Rendered images with source text:

--*--

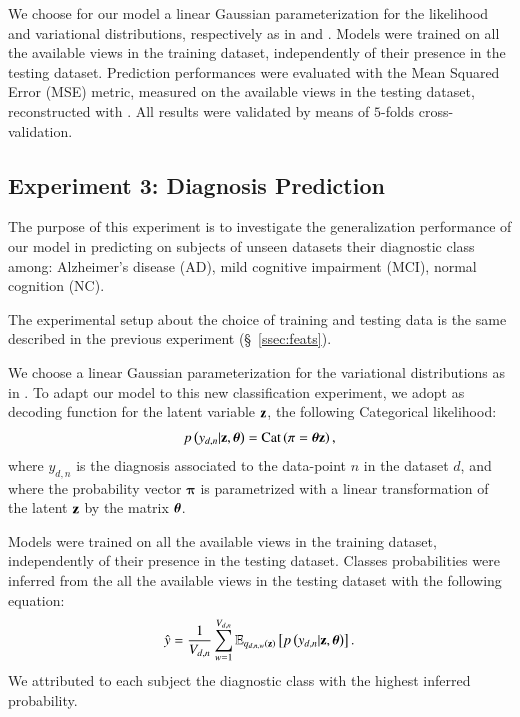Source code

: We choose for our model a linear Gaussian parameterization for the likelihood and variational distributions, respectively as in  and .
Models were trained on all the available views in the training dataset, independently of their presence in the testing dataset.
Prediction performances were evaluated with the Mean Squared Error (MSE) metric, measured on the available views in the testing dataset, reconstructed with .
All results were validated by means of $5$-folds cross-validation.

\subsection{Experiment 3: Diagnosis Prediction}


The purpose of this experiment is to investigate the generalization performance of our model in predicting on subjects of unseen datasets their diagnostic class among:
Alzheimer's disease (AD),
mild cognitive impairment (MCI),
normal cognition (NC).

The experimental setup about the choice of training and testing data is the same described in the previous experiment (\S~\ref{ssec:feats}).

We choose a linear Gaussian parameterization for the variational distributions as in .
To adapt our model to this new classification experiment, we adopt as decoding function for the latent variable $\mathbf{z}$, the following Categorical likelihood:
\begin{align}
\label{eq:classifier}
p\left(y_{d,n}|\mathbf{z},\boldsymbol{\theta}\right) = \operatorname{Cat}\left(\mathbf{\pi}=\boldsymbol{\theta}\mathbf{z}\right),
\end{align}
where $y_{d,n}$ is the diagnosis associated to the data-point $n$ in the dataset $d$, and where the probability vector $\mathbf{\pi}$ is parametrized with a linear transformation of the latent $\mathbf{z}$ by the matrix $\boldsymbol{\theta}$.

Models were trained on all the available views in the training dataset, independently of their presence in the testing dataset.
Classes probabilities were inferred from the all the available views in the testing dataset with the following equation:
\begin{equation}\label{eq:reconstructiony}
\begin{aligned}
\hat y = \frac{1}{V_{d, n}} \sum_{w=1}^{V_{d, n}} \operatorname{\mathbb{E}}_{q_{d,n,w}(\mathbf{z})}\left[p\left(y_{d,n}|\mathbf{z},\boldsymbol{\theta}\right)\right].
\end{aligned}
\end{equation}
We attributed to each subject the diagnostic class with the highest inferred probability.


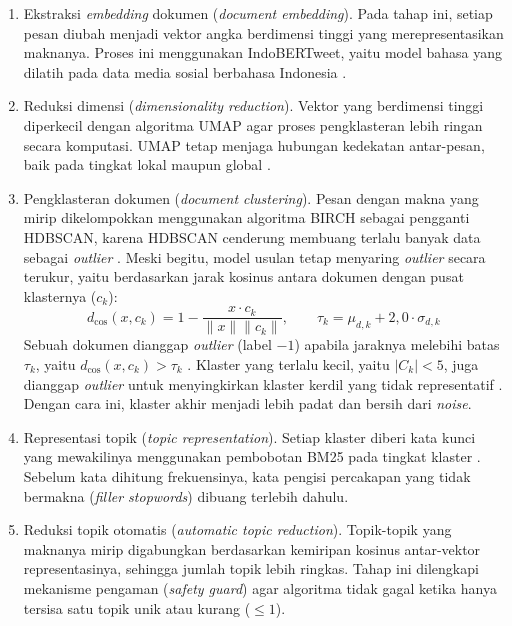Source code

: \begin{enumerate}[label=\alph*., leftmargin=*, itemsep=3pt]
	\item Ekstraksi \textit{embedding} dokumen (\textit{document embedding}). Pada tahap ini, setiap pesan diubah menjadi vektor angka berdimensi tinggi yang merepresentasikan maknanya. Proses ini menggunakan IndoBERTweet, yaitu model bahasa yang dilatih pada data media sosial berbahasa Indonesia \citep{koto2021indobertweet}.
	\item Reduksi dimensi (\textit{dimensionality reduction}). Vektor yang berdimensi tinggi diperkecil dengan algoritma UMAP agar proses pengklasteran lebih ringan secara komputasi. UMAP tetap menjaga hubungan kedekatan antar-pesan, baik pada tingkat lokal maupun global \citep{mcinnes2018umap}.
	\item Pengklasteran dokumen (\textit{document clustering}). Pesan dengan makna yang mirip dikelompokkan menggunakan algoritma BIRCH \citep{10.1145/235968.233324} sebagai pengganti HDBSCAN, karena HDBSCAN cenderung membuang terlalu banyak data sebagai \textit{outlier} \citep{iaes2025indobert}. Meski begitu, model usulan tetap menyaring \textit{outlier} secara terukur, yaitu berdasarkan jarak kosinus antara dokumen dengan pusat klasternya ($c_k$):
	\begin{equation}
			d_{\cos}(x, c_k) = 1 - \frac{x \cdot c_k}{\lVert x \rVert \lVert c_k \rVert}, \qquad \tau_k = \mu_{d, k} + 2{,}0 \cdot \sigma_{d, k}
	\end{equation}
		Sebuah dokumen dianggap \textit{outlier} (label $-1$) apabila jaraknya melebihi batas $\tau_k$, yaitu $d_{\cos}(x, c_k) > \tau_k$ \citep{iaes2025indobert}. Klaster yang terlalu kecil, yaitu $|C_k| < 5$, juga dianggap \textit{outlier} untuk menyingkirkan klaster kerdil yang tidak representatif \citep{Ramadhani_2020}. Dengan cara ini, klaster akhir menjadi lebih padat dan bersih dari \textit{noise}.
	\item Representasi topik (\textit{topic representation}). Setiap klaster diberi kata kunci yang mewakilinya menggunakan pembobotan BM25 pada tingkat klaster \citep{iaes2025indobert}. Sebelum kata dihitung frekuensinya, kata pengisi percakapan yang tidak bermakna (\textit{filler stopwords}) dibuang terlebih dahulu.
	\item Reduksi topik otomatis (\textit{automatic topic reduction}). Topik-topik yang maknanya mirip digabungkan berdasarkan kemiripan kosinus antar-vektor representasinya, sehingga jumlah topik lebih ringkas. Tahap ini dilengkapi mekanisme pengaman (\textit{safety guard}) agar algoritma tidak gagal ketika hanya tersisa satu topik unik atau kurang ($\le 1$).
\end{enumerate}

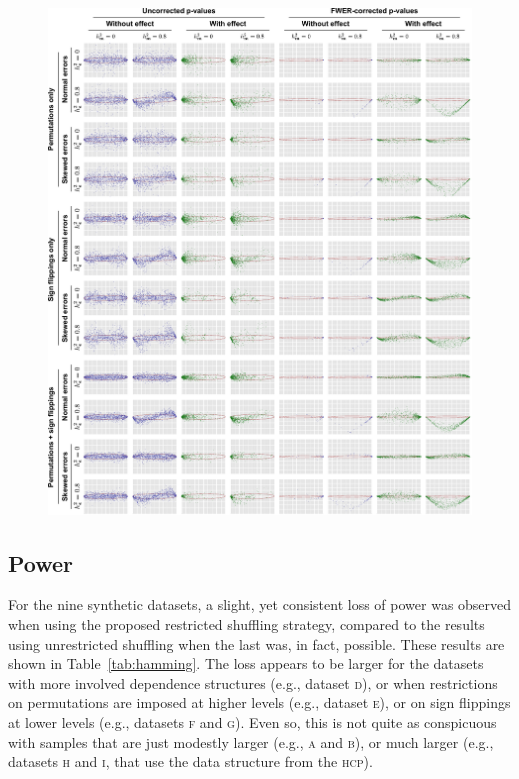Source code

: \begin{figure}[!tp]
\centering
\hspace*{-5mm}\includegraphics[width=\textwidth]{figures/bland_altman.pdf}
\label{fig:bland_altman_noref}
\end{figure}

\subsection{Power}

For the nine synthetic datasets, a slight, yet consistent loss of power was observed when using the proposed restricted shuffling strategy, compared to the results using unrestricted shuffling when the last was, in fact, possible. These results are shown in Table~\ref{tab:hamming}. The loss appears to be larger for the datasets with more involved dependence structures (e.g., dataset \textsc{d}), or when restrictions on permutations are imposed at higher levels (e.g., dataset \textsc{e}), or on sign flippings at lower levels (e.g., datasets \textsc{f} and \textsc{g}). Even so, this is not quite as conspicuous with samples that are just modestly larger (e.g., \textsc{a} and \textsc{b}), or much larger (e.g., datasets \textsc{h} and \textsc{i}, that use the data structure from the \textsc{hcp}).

--*--

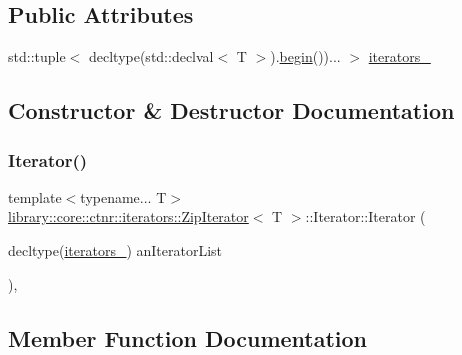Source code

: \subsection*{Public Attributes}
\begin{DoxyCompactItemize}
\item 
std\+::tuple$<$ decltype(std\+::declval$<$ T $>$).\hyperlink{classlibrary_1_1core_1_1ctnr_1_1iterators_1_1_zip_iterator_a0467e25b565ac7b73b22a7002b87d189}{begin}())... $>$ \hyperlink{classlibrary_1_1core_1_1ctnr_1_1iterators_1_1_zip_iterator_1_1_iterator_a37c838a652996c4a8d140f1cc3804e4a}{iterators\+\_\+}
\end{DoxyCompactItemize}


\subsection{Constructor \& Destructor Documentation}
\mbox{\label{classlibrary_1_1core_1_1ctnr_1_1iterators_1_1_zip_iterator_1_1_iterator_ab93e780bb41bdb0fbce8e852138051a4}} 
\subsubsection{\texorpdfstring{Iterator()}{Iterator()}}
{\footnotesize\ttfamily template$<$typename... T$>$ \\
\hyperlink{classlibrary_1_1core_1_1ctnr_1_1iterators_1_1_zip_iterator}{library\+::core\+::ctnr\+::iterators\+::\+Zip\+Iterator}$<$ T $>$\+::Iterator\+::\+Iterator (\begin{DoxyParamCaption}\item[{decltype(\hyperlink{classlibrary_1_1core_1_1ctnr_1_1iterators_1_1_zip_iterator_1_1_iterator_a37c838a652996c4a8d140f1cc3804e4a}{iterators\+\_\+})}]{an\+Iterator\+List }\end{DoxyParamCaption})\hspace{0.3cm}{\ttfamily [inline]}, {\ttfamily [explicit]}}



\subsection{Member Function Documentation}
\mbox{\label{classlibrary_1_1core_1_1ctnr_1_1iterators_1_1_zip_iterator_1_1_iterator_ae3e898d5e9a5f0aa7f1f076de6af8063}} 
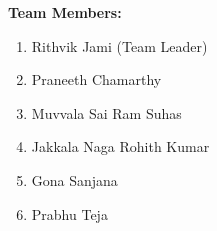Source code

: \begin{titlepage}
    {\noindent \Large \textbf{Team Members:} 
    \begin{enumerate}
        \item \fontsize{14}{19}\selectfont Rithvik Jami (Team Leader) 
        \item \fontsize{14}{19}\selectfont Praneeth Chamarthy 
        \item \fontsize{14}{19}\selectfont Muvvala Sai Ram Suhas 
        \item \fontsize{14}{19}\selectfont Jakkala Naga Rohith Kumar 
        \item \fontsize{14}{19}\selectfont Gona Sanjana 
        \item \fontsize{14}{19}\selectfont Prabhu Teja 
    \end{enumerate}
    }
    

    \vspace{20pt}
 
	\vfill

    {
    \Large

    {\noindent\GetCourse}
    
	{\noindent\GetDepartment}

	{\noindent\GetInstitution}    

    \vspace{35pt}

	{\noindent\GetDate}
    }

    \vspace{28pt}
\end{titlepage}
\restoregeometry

--*--

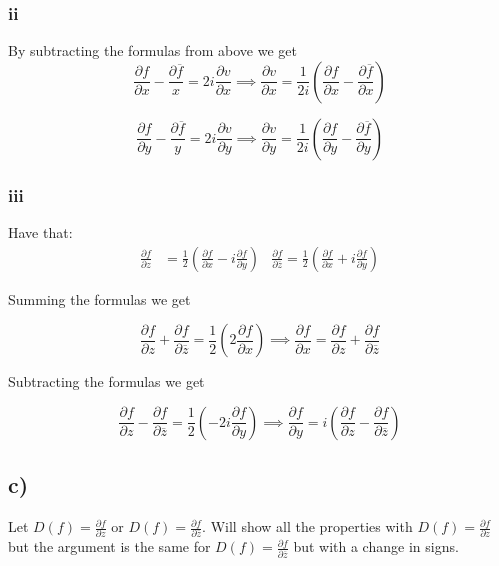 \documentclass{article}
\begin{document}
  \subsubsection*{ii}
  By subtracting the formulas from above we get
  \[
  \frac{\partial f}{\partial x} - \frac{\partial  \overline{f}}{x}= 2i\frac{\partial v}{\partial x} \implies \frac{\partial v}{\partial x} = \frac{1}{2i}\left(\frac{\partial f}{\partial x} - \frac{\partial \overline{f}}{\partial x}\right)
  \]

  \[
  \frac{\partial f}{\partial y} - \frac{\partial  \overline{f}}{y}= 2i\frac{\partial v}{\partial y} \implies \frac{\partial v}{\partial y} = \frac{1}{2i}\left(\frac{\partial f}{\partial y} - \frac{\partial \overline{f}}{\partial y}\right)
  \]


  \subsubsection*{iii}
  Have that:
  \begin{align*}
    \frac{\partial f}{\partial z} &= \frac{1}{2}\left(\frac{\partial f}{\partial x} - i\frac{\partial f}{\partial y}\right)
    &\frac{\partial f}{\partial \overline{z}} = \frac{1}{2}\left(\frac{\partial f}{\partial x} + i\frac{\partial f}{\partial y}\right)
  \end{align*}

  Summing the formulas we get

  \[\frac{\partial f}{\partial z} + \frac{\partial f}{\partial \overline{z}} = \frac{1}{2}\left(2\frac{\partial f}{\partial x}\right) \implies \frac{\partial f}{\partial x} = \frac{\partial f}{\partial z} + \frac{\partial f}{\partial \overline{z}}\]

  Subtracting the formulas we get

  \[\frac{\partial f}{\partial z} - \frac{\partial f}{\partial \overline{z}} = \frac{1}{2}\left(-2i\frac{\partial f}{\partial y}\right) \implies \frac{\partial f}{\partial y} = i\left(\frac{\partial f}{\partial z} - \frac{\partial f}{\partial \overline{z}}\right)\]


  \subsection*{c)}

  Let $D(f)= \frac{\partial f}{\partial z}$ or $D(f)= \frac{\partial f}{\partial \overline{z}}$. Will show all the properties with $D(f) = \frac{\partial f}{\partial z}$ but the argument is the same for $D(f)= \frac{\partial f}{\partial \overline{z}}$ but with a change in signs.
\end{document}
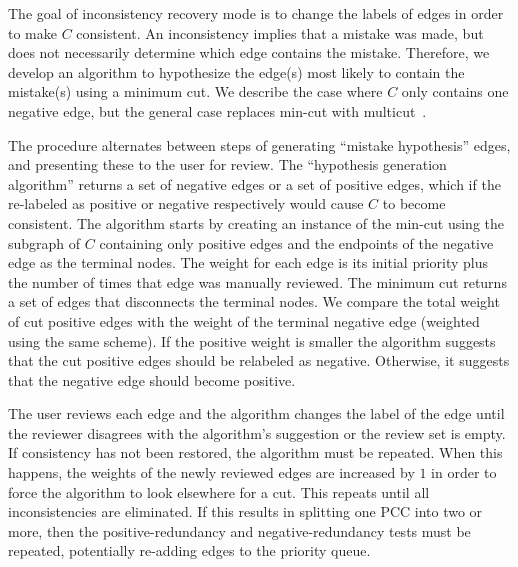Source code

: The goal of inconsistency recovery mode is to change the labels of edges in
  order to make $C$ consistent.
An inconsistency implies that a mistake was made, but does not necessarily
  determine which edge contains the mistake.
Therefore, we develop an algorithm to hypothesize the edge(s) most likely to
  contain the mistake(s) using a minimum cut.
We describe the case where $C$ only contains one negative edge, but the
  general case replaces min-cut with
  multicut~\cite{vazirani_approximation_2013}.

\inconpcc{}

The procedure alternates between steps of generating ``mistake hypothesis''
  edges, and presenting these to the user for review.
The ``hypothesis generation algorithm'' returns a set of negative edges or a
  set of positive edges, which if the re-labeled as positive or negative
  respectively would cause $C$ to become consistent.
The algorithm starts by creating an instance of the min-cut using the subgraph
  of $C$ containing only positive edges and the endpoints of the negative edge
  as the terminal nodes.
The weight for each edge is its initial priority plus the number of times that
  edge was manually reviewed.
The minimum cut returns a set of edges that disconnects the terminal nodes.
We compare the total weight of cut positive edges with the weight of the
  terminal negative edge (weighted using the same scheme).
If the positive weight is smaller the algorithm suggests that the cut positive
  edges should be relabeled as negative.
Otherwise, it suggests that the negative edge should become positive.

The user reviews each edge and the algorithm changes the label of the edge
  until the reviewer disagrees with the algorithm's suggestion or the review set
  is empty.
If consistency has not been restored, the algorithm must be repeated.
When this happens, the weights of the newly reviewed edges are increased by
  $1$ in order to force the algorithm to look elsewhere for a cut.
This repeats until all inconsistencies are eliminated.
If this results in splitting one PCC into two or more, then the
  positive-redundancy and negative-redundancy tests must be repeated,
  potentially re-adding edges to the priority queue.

--*--

▸ **EXERCISE AIM**: Using the records above, copy word for word the line with "We describe the", the line with "potentially re-adding edges", and every line between them.

▸ **ANSWER TO THIS PROBLEM**:
We describe the case where $C$ only contains one negative edge, but the
  general case replaces min-cut with
  multicut~\cite{vazirani_approximation_2013}.

\inconpcc{}

The procedure alternates between steps of generating ``mistake hypothesis''
  edges, and presenting these to the user for review.
The ``hypothesis generation algorithm'' returns a set of negative edges or a
  set of positive edges, which if the re-labeled as positive or negative
  respectively would cause $C$ to become consistent.
The algorithm starts by creating an instance of the min-cut using the subgraph
  of $C$ containing only positive edges and the endpoints of the negative edge
  as the terminal nodes.
The weight for each edge is its initial priority plus the number of times that
  edge was manually reviewed.
The minimum cut returns a set of edges that disconnects the terminal nodes.
We compare the total weight of cut positive edges with the weight of the
  terminal negative edge (weighted using the same scheme).
If the positive weight is smaller the algorithm suggests that the cut positive
  edges should be relabeled as negative.
Otherwise, it suggests that the negative edge should become positive.

The user reviews each edge and the algorithm changes the label of the edge
  until the reviewer disagrees with the algorithm's suggestion or the review set
  is empty.
If consistency has not been restored, the algorithm must be repeated.
When this happens, the weights of the newly reviewed edges are increased by
  $1$ in order to force the algorithm to look elsewhere for a cut.
This repeats until all inconsistencies are eliminated.
If this results in splitting one PCC into two or more, then the
  positive-redundancy and negative-redundancy tests must be repeated,
  potentially re-adding edges to the priority queue.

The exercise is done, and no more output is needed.